# Microsoft Goes After Fake Security Scans



## deltafowler (Aug 28, 2007)

It's about time they addressed this one.
Good for MS!

http://arstechnica.com/news.ars/pos...eans-fake-antivirus-tool-from-994061-pcs.html


----------



## Greg Alsobrook (Apr 2, 2007)

Yep... I've seen that one quite a few times... Glad they're addressing it!


----------



## Fontano (Feb 7, 2008)

Awsome.

I have probably fixed this one on at least two dozen systems.


----------



## LarryFlowers (Sep 22, 2006)

I dealt with 3 of these last month... real pain in the Butt...


----------



## deltafowler (Aug 28, 2007)

The best tool I've found for it is Malwarebytes.
Free and it removes the rogues quickly and easily.
Smitfraud fix doesn't seem to work on the latest versions.


----------



## Fontano (Feb 7, 2008)

deltafowler said:


> The best tool I've found for it is Malwarebytes.
> Free and it removes the rogues quickly and easily.
> Smitfraud fix doesn't seem to work on the latest versions.


That is the one that I have used for the last dozen or so that I worked on.
Pretty quick. Highly recommend that anyone that supports their family and friends computers, have a copy on your keychain-flash drive.

As once this goodie of a spamware (this is a lot closer to a virus though), hooks in it makes using any webbrowser (IE, FireFox, Safari) a nightmare.

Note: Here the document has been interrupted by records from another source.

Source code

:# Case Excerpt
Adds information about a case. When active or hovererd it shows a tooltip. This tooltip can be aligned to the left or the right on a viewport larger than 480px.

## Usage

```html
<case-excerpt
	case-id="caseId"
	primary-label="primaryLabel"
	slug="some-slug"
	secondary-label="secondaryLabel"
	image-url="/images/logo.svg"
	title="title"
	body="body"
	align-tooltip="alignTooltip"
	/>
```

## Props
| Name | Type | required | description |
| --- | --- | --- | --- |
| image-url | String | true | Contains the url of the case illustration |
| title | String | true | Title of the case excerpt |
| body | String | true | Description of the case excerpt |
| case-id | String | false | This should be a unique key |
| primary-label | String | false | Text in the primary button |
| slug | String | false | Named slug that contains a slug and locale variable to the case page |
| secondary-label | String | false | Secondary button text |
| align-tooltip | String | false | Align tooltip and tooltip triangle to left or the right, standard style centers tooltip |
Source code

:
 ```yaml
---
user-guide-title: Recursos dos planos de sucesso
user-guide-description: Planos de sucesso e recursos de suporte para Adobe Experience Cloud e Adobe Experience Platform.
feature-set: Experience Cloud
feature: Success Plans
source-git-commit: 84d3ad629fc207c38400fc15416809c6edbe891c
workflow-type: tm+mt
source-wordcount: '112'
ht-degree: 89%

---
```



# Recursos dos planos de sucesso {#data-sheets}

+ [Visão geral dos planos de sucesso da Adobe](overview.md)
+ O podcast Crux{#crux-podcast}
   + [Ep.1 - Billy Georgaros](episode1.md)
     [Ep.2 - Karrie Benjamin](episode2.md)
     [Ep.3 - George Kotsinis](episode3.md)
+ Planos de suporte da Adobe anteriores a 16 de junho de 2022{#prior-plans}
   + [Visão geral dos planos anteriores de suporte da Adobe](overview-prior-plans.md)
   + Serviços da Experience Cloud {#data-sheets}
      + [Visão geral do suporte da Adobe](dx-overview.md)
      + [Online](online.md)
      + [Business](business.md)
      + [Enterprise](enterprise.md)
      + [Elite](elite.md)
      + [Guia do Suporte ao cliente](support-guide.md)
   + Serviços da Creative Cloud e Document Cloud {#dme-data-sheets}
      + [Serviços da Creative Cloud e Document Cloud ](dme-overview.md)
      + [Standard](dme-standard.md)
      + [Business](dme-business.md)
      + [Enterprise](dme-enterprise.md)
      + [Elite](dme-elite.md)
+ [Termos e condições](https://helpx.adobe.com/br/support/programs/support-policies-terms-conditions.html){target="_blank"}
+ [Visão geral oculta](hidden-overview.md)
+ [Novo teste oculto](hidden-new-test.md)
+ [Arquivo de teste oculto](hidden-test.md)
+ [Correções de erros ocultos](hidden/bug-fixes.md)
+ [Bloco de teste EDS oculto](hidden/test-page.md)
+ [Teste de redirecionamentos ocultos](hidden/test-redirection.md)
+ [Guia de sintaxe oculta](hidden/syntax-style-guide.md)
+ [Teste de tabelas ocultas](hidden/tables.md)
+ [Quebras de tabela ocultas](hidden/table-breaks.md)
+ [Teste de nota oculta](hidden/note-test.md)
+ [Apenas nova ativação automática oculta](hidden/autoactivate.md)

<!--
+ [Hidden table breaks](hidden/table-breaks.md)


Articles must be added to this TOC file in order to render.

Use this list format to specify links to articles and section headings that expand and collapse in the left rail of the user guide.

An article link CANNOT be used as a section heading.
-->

I then usually follow up with a run of Ad-Aware and Microsoft Defender.
Then be sure to check that their anti-virus is still installed.


----------



## Greg Alsobrook (Apr 2, 2007)

Yep... Everything looks to be in tip, top shape here! :sure:

Thanks Microsoft Malicious Software Removal Tool!!


----------



## tcusta00 (Dec 31, 2007)

AirRocker said:


> Yep... Everything looks to be in tip, top shape here! :sure:
> 
> Thanks Microsoft Malicious Software Removal Tool!!


!rolling Fantastic work, M$!!


----------



## smiddy (Apr 5, 2006)

*M*ore*S*crewups?


----------



## Mark Holtz (Mar 23, 2002)

Hmmm.... what is everyone's opinion of the following:
Rogue Remover
AVG (Free version)
SpyBot Search and Destroy
SpywareBlaster
Super AntiSpyware
Spyware Terminator
AdAware
I have used the free versions of these software for years already with success.


----------



## deltafowler (Aug 28, 2007)

Mark Holtz said:


> Hmmm.... what is everyone's opinion of the following:


Malwarebytes and Avast! = all you need


----------



## tcusta00 (Dec 31, 2007)

Mark Holtz said:


> Hmmm.... what is everyone's opinion of the following:
> Rogue Remover
> AVG (Free version)
> SpyBot Search and Destroy
> ...


Love AVG Free. I started using it last year with version 7 which I actually prefer to 8, which seems to eat more resources. NEVER had a virus infect my computer since I've been using it (knock on wood).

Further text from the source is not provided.